I have two 3 gallon tanks up front and a 3rd spare for extra long runs. I don't have the room for a 6 gal. in the bow compartment.


----------



## AfterHours2 (Aug 2, 2010)

> So if you straight line it how do you change tanks or fill it without taking the hose off of the barb? Sounds like a pita.
> I have two 3 gallon tanks up front and a 3rd spare for extra long runs. I don't have the room for a 6 gal. in the bow compartment.


Probably would not be practical if your constantly changing tanks. My rigs have only had 1 large tank that gets filled at the gas station or per portable 6 gallon..


----------



## fsae99 (Apr 8, 2010)

> So if you straight line it how do you change tanks or fill it without taking the hose off of the barb? Sounds like a pita.
> I have two 3 gallon tanks up front and a 3rd spare for extra long runs.

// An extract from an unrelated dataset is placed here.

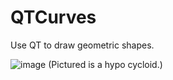# QTCurves
Use QT to draw geometric shapes.

![image](https://user-images.githubusercontent.com/8750611/151726772-31dad919-c8fb-483f-868e-3405fc7779e1.png)
(Pictured is a hypo cycloid.)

I don't have the room for a 6 gal. in the bow compartment.


I've had the boat for 4 years now and have never once filled the tanks outside of the boat. For me this should not be a problem. 

Now that you have mentioned it though I'll make a plug for one line. The fuel line will have a bulb with 2 lines attached. If I need to remove tanks I'll just undo one clamp, plug that line and tanks would not leak.

Regards,
Jim


----------



## tomahawk (Mar 9, 2012)

Makes sense. Thanks guys.


----------